[Saved entries]
*****
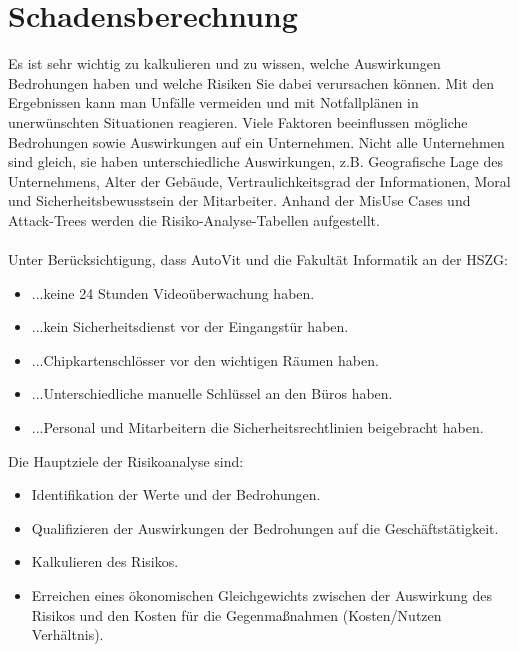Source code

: \section{Schadensberechnung}
Es ist sehr wichtig zu kalkulieren und zu wissen, welche Auswirkungen Bedrohungen haben und welche Risiken Sie dabei verursachen können. Mit den Ergebnissen kann man Unfälle vermeiden und mit Notfallplänen in unerwünschten Situationen reagieren. Viele Faktoren beeinflussen mögliche Bedrohungen sowie Auswirkungen auf ein Unternehmen. Nicht alle Unternehmen sind gleich, sie haben unterschiedliche Auswirkungen, z.B. Geografische Lage des Unternehmens, Alter der Gebäude, Vertraulichkeitsgrad der Informationen, Moral und Sicherheitsbewusstsein der Mitarbeiter. Anhand der MisUse Cases und Attack-Trees werden die Risiko-Analyse-Tabellen  aufgestellt.
\\
\\
Unter Berücksichtigung, dass AutoVit und die Fakultät Informatik an der HSZG:
\begin{itemize}
\item ...keine 24 Stunden Videoüberwachung haben.
\item ...kein Sicherheitsdienst vor der Eingangstür haben.
\item ...Chipkartenschlösser vor den wichtigen Räumen haben.
\item ...Unterschiedliche manuelle Schlüssel an den Büros haben.
\item ...Personal und Mitarbeitern die Sicherheitsrechtlinien beigebracht haben.
\end{itemize}

Die Hauptziele der Risikoanalyse sind:
\begin{itemize}
\item Identifikation der Werte und der Bedrohungen.
\item Qualifizieren der Auswirkungen der Bedrohungen auf die Geschäftstätigkeit.
\item Kalkulieren des Risikos.
\item Erreichen eines ökonomischen Gleichgewichts zwischen der Auswirkung des Risikos und den Kosten für die Gegenmaßnahmen (Kosten/Nutzen Verhältnis).
\end{itemize}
*****
All lines from the one with "und der Bedrohungen." to the end of the entries above are to be written out exactly, the first and last included.

\item Identifikation der Werte und der Bedrohungen.
\item Qualifizieren der Auswirkungen der Bedrohungen auf die Geschäftstätigkeit.
\item Kalkulieren des Risikos.
\item Erreichen eines ökonomischen Gleichgewichts zwischen der Auswirkung des Risikos und den Kosten für die Gegenmaßnahmen (Kosten/Nutzen Verhältnis).
\end{itemize}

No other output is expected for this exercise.